### MATERIAL FOR THIS TASK:
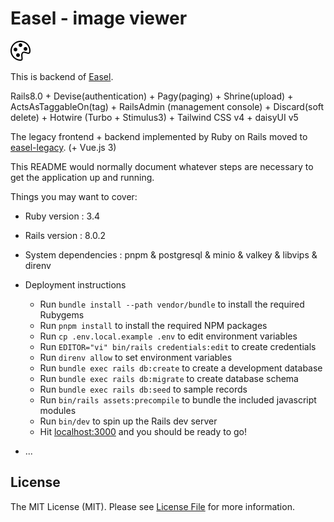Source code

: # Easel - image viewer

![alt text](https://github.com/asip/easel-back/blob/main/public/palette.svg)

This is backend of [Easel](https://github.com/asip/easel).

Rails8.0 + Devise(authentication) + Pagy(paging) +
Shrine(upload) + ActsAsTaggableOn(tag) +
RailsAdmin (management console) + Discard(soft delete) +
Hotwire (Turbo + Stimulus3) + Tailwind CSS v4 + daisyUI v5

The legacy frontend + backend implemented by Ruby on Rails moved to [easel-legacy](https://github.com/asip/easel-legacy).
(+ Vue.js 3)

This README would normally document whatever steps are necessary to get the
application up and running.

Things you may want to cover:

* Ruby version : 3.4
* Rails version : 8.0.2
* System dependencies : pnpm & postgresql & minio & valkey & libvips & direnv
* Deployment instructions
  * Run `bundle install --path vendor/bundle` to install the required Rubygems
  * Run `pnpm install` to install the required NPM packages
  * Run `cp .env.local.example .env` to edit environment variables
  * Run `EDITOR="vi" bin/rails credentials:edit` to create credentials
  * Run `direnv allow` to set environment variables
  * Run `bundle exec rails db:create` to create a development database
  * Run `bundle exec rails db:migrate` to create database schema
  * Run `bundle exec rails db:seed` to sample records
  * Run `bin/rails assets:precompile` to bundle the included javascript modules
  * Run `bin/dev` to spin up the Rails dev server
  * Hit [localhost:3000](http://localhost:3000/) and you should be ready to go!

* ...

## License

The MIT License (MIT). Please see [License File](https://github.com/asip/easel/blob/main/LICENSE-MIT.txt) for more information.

### TASK OBJECTIVE:
Each line from the start of the entries above through the line with "RailsAdmin (management console)" should be duplicated exactly, leaving out the pictures.

### REPLY:
Source code

: # Easel - image viewer

![alt text](https://github.com/asip/easel-back/blob/main/public/palette.svg)

This is backend of [Easel](https://github.com/asip/easel).

Rails8.0 + Devise(authentication) + Pagy(paging) +
Shrine(upload) + ActsAsTaggableOn(tag) +
RailsAdmin (management console) + Discard(soft delete) +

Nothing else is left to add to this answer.